A sister bill — Senate Bill 0176 — was approved through a Senate committee Monday and the house bill through a House committee Wednesday. As it continues to gain support in Congress, Mondry and a few fellow members of the UF chapter of SCC began sporting their empty holsters Wednesday.
Mondry and Joshua Roe, president of the organization, wore outside-the-waistband holsters as a peaceful demonstration for the bill, they said. If the bill passes, they would conceal the guns with inside-the-waistband holsters.
“It won’t create a Wild West environment,” Mondry said. “People won’t notice them. They’re freaking out about nothing.”
Even if the bill passes, Mondry wouldn’t be eligible to tote his firearm on campus or any public place. Permit holders must be at least 21 years old, which limits the number of possible concealed firearm-carriers on campus.
Roe, a certified EMT and first-year UF tourism, recreation and sport management Ph.D. candidate, said few people will actually strap on holsters.
The 33-year-old said he has had thousands of hours of firearm training.
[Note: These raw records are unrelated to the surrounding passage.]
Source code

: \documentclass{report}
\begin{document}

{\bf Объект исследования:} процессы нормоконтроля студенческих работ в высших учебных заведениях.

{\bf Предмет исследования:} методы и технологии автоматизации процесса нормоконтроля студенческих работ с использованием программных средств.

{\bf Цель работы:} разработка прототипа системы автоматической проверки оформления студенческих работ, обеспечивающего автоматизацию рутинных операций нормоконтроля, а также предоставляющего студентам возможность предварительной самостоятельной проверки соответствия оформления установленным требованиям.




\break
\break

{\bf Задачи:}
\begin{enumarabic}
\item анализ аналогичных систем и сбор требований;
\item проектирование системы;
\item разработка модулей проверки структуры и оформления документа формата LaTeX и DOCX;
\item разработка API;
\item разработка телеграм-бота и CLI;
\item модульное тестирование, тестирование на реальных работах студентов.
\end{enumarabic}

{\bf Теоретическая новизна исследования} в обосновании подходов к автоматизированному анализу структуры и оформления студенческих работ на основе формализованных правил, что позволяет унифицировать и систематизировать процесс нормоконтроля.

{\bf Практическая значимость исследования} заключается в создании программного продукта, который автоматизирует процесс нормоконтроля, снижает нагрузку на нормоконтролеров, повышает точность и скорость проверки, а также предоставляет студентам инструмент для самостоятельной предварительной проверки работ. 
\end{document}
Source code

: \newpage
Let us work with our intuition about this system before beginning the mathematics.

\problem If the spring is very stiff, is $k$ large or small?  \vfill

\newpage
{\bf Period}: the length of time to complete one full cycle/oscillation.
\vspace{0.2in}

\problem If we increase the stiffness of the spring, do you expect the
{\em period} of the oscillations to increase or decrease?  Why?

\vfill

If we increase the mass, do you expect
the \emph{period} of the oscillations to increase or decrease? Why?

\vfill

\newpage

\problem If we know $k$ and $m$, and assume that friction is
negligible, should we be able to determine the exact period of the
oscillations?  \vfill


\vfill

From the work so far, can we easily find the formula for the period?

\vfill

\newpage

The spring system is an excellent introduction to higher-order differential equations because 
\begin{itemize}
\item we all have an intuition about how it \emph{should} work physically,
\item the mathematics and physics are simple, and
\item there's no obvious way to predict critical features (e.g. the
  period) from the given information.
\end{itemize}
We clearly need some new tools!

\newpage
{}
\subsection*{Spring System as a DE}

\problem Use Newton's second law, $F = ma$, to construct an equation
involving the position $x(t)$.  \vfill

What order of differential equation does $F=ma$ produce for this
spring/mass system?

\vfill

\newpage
He said concealed carry on campus will not create a less-safe learning environment, as argued by the bill’s opponents. In a dangerous situation, it will act as a responsive measure of self defense before police arrive, he said.
“We care about each other and our safety,” he said. “We’re here to protect ourselves.”
Beyond a parking-lot exception, UF opposes guns on campus, spokeswoman Janine Sikes wrote in a statement. UF will look to law enforcement for recommendations on matters of public safety. UF faculty members passed a resolution to oppose the legislation in February and continue to watch the bill’s progress.
“The State of Florida University Police Chiefs, including UF Police Chief Linda Stump, are united in opposition to any legislation that would allow guns on campus,” Sikes wrote.
Jenna Goldman, the UF College Democrats vice president, recently rallied against the bill in Tallahassee. The UF political science and history senior said she would not feel comfortable knowing hot-headed students with access to drugs and alcohol were armed on campus.
She said the organization will rally more on campus when the bill gets to the floor.
“I encourage students to get involved — this will really, really affect us,” Goldman, 22, said.
But for Mondry and other SCC members, they’re hoping the Empty Holster Protest will prove the bill will not affect students negatively.
“It’s about educating and reaching out to the community,” he said. “We formally invite people against concealed carry to come to the range for knowledge on firearms.”
[A version of this story ran on page 1 - 4 on 3/19/2015 under the headline “Concealed carry bill passes through subcommittees”]
Gabriel Mondry, a 19-year-old UF health science sophomore, stands on Plaza of the Americas as part of an empty holster demonstration Wednesday afternoon. Mondray, who was wearing a an outside-the-waistband type holster, said the point of the demonstration was to show others that holsters are unobtrusive.